#### What is required
Lines from the records below that contain the word "image" are to be copied out.

"""

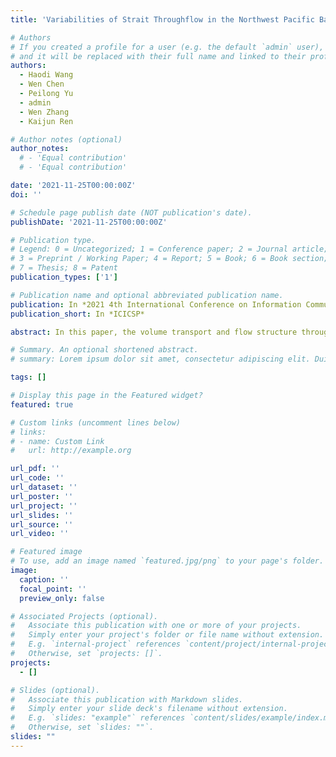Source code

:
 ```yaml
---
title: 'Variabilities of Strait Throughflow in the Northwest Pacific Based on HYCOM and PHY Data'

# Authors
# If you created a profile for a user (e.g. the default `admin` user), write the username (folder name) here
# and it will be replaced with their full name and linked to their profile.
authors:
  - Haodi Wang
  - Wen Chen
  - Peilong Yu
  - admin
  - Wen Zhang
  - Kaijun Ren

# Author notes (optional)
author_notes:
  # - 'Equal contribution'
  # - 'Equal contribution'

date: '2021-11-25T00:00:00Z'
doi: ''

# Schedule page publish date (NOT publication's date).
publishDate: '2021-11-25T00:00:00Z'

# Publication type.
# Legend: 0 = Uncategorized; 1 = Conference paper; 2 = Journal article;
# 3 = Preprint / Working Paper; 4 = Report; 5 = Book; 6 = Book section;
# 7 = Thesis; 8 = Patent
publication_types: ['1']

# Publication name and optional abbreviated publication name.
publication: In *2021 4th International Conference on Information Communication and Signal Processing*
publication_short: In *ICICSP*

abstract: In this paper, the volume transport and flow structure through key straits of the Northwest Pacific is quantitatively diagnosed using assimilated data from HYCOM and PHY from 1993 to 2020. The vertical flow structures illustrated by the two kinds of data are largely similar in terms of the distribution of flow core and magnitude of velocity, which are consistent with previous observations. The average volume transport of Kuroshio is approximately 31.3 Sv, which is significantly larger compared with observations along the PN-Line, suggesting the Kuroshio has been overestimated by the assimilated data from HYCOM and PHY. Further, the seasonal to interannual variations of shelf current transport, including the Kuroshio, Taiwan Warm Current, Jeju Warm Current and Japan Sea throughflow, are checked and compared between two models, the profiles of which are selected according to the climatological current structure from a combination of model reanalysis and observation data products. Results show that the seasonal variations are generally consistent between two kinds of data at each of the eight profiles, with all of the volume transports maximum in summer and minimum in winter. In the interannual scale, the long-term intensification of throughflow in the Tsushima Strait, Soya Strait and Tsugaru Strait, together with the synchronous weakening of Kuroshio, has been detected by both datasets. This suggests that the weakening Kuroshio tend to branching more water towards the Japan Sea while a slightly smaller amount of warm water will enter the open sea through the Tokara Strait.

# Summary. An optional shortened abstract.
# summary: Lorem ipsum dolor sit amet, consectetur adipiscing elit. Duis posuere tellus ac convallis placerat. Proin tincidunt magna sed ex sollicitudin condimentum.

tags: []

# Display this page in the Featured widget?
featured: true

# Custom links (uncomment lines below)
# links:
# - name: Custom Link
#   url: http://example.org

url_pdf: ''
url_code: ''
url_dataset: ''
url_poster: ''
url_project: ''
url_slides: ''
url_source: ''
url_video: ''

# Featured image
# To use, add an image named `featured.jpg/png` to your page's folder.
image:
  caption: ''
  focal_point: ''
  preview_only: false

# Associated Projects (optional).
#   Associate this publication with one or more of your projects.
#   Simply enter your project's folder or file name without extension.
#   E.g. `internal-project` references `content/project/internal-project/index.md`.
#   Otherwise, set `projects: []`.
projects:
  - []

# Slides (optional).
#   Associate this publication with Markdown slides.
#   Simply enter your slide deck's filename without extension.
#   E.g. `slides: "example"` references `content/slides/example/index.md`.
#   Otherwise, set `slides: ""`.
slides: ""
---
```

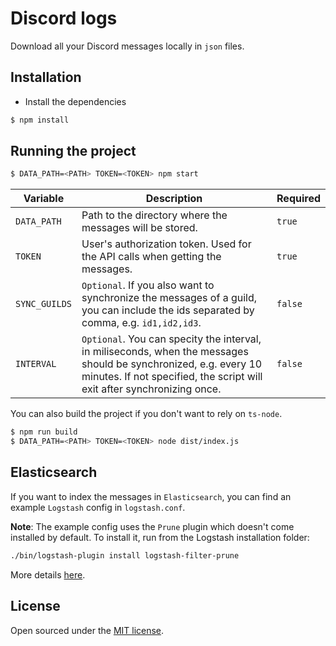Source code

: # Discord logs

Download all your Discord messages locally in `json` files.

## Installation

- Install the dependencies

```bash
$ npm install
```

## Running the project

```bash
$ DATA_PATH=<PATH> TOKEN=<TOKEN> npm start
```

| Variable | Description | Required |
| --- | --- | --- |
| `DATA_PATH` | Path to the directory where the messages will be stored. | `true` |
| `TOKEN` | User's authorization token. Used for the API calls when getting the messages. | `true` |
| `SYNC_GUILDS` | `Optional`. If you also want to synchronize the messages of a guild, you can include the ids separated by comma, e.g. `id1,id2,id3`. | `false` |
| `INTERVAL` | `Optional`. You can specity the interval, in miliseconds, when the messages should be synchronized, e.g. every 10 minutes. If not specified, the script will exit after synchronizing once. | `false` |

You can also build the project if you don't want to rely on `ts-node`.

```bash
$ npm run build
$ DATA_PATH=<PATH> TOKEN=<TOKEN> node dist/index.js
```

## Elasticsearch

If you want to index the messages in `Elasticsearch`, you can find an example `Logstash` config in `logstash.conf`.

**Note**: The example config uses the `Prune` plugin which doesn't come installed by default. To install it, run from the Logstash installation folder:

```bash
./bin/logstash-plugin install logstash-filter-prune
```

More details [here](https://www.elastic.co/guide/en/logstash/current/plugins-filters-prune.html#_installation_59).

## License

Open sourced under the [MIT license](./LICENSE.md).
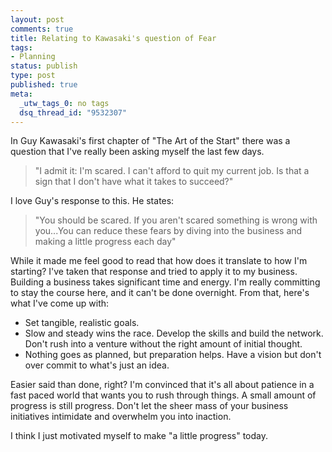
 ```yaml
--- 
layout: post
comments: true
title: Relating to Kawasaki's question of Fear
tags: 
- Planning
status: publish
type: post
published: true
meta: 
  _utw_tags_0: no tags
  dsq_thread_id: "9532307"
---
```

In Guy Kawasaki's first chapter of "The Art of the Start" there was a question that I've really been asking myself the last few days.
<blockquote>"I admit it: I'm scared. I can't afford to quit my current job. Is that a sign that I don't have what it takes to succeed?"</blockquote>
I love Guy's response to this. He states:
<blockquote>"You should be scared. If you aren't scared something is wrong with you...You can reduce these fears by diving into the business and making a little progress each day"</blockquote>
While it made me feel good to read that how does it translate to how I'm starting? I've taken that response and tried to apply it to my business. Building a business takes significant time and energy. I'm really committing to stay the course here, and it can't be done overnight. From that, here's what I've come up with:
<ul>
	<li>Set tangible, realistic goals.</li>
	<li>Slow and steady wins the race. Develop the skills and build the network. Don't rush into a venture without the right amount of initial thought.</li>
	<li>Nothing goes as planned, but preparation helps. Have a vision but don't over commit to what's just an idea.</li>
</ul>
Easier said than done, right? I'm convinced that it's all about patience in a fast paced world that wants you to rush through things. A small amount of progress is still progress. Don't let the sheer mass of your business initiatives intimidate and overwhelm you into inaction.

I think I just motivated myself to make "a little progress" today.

"""

#### Task solution
# Featured image
# To use, add an image named `featured.jpg/png` to your page's folder.
image:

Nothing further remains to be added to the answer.